REQUIRED WORK: Go through the entries below and print, exactly, the lines starting at the one with "Problemstellungen gegenüber traditionellen" and ending at the one with "Mediante los argumentos", keeping both ends and no others.

DATA FOR THIS EXERCISE:
- - - - - - -

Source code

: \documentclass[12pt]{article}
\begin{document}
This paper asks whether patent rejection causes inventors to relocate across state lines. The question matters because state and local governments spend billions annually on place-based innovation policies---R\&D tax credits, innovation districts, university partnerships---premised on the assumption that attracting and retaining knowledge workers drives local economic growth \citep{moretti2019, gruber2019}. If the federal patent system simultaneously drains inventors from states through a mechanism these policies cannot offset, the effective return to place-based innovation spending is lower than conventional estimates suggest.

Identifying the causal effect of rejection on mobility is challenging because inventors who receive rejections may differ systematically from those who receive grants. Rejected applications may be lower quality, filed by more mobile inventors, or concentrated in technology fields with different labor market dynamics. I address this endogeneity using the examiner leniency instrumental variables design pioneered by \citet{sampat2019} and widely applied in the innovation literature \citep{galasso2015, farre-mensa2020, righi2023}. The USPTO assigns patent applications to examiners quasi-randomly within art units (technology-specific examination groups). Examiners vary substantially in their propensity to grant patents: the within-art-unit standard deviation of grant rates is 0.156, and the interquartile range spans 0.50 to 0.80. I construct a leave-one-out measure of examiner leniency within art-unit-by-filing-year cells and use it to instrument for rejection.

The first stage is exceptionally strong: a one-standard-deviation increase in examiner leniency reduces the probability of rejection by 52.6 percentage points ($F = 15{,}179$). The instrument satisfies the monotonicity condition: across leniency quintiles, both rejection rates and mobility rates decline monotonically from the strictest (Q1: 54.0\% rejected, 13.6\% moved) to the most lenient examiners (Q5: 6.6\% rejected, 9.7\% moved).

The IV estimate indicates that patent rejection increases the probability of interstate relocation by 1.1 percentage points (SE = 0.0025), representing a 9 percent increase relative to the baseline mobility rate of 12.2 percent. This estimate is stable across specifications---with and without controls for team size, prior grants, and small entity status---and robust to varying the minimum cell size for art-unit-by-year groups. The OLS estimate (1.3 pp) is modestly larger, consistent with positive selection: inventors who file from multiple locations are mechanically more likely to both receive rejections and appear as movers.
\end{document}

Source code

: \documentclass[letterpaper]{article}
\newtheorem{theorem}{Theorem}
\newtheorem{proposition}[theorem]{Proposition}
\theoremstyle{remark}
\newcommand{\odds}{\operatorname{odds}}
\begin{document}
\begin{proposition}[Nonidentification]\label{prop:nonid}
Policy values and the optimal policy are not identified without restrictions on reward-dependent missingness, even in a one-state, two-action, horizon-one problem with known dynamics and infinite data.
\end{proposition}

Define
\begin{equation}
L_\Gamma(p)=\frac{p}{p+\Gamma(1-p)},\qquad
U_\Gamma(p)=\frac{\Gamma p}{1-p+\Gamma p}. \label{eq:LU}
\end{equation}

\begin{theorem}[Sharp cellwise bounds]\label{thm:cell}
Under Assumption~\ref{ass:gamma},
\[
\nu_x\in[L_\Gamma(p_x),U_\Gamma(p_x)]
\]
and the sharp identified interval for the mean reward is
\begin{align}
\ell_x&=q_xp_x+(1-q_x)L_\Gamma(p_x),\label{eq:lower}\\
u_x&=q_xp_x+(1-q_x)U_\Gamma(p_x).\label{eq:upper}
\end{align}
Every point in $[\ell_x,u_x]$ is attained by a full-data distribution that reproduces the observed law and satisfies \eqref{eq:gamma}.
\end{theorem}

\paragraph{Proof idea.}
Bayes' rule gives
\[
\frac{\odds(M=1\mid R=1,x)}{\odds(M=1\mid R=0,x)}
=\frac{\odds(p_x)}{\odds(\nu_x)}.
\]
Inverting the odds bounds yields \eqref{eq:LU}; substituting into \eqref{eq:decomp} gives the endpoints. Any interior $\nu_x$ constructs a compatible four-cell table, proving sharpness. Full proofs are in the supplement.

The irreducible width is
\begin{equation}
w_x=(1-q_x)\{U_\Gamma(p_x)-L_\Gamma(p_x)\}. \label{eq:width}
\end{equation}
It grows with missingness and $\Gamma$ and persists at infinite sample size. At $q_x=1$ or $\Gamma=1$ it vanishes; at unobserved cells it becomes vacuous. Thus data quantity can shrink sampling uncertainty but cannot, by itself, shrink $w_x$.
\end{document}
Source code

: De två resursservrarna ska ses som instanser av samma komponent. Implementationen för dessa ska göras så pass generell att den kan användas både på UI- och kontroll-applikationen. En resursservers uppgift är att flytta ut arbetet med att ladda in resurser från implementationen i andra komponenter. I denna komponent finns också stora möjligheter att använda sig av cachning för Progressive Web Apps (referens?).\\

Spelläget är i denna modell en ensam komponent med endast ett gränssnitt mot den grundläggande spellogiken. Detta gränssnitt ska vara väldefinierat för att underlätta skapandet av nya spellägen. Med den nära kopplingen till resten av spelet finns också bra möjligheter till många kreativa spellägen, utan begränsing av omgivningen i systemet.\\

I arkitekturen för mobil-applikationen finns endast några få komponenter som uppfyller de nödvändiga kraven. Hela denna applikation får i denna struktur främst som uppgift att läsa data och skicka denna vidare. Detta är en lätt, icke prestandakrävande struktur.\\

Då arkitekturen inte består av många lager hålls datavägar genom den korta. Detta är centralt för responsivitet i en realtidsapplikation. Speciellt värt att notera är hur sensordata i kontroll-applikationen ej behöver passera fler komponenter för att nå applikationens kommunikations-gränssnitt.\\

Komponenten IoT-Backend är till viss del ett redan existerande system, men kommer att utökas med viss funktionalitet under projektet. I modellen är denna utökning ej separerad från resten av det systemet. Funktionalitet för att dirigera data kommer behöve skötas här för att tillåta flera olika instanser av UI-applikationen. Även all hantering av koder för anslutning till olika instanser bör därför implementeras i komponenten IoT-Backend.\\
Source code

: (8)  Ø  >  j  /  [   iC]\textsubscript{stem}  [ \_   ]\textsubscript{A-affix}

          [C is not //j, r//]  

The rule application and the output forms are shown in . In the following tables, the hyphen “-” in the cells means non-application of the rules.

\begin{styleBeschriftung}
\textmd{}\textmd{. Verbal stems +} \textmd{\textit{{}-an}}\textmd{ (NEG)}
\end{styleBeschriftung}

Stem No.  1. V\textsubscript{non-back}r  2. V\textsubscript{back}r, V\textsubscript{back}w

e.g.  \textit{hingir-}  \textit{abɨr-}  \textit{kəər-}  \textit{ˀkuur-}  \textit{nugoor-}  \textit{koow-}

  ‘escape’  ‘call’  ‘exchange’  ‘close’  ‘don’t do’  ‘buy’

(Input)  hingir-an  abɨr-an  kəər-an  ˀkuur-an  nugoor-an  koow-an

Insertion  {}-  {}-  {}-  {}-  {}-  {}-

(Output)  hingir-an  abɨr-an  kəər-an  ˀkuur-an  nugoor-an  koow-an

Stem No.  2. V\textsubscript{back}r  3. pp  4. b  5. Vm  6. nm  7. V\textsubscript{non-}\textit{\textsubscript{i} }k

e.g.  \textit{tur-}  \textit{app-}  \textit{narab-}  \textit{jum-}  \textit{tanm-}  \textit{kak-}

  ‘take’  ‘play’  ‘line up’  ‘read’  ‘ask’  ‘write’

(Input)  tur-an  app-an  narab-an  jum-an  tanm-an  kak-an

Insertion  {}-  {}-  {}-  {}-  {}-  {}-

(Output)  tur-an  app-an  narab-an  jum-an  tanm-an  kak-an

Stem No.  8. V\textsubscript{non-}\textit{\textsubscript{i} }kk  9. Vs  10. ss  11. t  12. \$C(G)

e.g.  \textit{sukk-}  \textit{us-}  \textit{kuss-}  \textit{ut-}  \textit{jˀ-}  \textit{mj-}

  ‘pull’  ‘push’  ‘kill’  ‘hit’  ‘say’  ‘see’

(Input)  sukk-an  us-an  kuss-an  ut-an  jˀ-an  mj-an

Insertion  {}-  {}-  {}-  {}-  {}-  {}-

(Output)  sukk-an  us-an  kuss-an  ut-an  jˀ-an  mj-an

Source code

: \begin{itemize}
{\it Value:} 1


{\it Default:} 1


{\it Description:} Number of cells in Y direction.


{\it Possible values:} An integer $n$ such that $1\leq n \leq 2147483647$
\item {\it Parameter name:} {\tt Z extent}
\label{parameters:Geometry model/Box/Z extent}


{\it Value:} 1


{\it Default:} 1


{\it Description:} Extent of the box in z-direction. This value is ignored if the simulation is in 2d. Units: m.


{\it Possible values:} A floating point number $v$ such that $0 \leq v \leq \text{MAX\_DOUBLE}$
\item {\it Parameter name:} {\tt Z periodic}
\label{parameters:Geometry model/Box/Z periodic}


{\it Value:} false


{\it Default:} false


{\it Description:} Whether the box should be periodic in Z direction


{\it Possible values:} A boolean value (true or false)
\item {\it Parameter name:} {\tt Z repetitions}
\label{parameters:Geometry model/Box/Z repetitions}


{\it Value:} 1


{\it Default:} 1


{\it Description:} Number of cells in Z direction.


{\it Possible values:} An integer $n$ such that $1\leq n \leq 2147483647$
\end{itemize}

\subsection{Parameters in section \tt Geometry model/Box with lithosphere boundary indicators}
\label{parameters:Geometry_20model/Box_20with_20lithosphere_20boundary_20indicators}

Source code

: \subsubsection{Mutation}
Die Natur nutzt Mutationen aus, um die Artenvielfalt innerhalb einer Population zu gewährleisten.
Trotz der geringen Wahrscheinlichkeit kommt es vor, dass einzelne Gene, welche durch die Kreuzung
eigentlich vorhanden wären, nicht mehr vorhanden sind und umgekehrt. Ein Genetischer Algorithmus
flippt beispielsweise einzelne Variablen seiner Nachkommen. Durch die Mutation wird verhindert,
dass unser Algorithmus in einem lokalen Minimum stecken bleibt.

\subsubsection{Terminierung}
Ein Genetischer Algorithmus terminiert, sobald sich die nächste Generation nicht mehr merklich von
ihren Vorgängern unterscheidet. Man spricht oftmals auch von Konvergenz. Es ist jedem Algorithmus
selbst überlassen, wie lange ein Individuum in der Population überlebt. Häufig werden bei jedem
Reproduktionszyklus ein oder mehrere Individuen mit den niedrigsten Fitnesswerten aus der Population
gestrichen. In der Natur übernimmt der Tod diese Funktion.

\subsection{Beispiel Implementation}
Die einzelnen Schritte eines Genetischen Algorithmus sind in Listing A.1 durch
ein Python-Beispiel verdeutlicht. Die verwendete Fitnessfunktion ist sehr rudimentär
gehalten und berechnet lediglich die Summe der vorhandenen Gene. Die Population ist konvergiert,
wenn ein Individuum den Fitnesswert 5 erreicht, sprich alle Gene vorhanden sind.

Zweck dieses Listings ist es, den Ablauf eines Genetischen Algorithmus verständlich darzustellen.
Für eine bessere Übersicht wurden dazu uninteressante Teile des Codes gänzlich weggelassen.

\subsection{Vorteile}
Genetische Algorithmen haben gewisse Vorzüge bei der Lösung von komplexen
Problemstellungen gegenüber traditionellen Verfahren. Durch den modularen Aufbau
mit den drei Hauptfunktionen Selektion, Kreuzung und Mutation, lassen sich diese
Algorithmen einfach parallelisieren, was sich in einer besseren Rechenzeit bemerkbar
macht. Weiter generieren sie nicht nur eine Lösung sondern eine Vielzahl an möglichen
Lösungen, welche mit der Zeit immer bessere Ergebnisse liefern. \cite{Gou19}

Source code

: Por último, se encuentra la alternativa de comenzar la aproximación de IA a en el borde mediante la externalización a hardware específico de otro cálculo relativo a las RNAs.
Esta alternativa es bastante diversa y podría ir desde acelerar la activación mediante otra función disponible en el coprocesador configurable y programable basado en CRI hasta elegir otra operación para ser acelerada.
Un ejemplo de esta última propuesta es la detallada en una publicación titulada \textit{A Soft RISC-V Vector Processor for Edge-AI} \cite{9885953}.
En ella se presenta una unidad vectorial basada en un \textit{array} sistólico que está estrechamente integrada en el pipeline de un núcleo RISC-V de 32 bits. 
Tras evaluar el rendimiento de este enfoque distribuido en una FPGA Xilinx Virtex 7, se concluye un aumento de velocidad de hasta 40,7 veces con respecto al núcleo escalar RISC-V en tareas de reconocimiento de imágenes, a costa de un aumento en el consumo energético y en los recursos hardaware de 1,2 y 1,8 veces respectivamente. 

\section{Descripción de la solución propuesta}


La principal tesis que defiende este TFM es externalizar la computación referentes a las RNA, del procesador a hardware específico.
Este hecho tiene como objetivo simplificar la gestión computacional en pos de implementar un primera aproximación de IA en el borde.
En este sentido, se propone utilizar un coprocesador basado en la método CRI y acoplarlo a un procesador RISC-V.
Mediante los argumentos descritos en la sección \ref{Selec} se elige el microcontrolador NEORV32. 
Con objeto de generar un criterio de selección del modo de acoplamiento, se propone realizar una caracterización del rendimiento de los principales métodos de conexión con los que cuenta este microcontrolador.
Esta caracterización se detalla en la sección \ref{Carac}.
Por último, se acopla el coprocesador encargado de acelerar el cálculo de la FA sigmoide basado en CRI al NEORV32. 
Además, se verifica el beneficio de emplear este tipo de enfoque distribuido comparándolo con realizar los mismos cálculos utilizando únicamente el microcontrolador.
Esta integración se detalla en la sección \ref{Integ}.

- - - - - - -

TASK RESULT:
Problemstellungen gegenüber traditionellen Verfahren. Durch den modularen Aufbau
mit den drei Hauptfunktionen Selektion, Kreuzung und Mutation, lassen sich diese
Algorithmen einfach parallelisieren, was sich in einer besseren Rechenzeit bemerkbar
macht. Weiter generieren sie nicht nur eine Lösung sondern eine Vielzahl an möglichen
Lösungen, welche mit der Zeit immer bessere Ergebnisse liefern. \cite{Gou19}

Source code

: Por último, se encuentra la alternativa de comenzar la aproximación de IA a en el borde mediante la externalización a hardware específico de otro cálculo relativo a las RNAs.
Esta alternativa es bastante diversa y podría ir desde acelerar la activación mediante otra función disponible en el coprocesador configurable y programable basado en CRI hasta elegir otra operación para ser acelerada.
Un ejemplo de esta última propuesta es la detallada en una publicación titulada \textit{A Soft RISC-V Vector Processor for Edge-AI} \cite{9885953}.
En ella se presenta una unidad vectorial basada en un \textit{array} sistólico que está estrechamente integrada en el pipeline de un núcleo RISC-V de 32 bits. 
Tras evaluar el rendimiento de este enfoque distribuido en una FPGA Xilinx Virtex 7, se concluye un aumento de velocidad de hasta 40,7 veces con respecto al núcleo escalar RISC-V en tareas de reconocimiento de imágenes, a costa de un aumento en el consumo energético y en los recursos hardaware de 1,2 y 1,8 veces respectivamente. 

\section{Descripción de la solución propuesta}


La principal tesis que defiende este TFM es externalizar la computación referentes a las RNA, del procesador a hardware específico.
Este hecho tiene como objetivo simplificar la gestión computacional en pos de implementar un primera aproximación de IA en el borde.
En este sentido, se propone utilizar un coprocesador basado en la método CRI y acoplarlo a un procesador RISC-V.
Mediante los argumentos descritos en la sección \ref{Selec} se elige el microcontrolador NEORV32. 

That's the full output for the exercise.